The eigenvectors of any diagonalizable matrix (which any covariance matrix is, see elsewhere on this page for a discussion of why this is the case) form a basis for the space in which the matrix operates. The eigenvectors corresponding to the "largest" eigenvalues are called principal components because they are the directions in which the matrix principally act.

Consider a matrix A which has two eigenvectors u, v with eigenvalues a, b, and a >> b. Then A(u + v) = au + bv. But since a >> b the operator is stretching u moreso than v, and as a result we think of an operator acting 'principally' in direction u rather than v, and hence the eigenvectors are considered the 'principal components'.

I exaggerated the case by letting a >> b, but the same holds true for a similar in magnitude to b, but by considering multiple applications of the matrix you see the same effect: A^n (u + v).

covariance matrices are nothing special in this regard.

zmmmmm · on Aug 19, 2015

Here is a totally intuitive and probably wrong way to think about it, but its what I have in my head as my own mental model. Imagine that a matrix transformation is like a wind blowing in a particular direction. If you throw a ball, it gets blown by the wind, and its direction gets changed. If you throw it obliquely it ends up a certain distance from you. Which direction would you throw it in to make it go as far as possible? You'd line up the throw with the direction of the wind. Effectively that's finding your largest eigenvalue / eigenvector.

Now, for finding the first principle component we do something special. We create a wind that blows in the direction of variation of the data. We do it by getting the covariance between all our variables and substituting them into the each position of a matrix so that they make up vectors where each dimension is weighted according to the size of the variation in that direction. This makes a "wind" in the direction of the variation of the data. The first principle component finds the vector that most aligns with this covariance "wind".

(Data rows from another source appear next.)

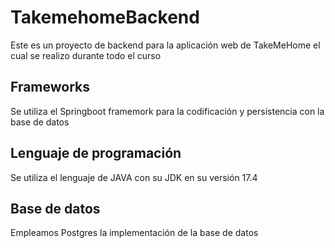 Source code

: # TakemehomeBackend

Este es un proyecto de backend para la aplicación web de TakeMeHome el cual se realizo durante todo el curso

## Frameworks

Se utiliza el Springboot framemork para la codificación y persistencia con la base de datos

## Lenguaje de programación

Se utiliza el lenguaje de JAVA con su JDK en su versión 17.4

## Base de datos

Empleamos Postgres la implementación de la base de datos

I am sure this is technically wrong in essential ways and I'd love to hear it be corrected!

thearn4 · on Aug 19, 2015

Personally, I think an explanation using the SVD would probably be more intuitive:

http://math.stackexchange.com/questions/3869/what-is-the-int...

vonnik · on Aug 18, 2015

DL4J co-creator here: we did a tutorial on restricted Boltzmann machines last week that people might find helpful as well: http://deeplearning4j.org/restrictedboltzmannmachine.html

bigger_cheese · on Aug 19, 2015

Thank you for posting this. It was fortuitously timed I am reading through a thesis at the moment where the author has used PCA along with something called a PLS (Projection to Latent Structure) to perform a multivariate analysis. I was hoping I could use this technique on my own dataset

I was in the process of googling the acronyms when I stumbled on this link in HN.

tptacek · on Aug 19, 2015

This is extraordinarily well written.

jcadam · on Aug 19, 2015

Nice. I was futzing with covariance matrices in Scala today at work and realized I really need a refresher on some of this stuff (college was over a decade ago).

Fortunately, we have a couple of scientists on staff I can usually bug for assistance when I get confused.

bcheung · on Aug 19, 2015

Very simple to understand and straight forward. Thanks for writing this up.

stared · on Aug 19, 2015

This "entropy" part is missing - no pictures, no formulae... Delete it or elaborate carefully. (Other parts are great!)

abhisheks91 · on Aug 19, 2015

Very well written !! Thank you !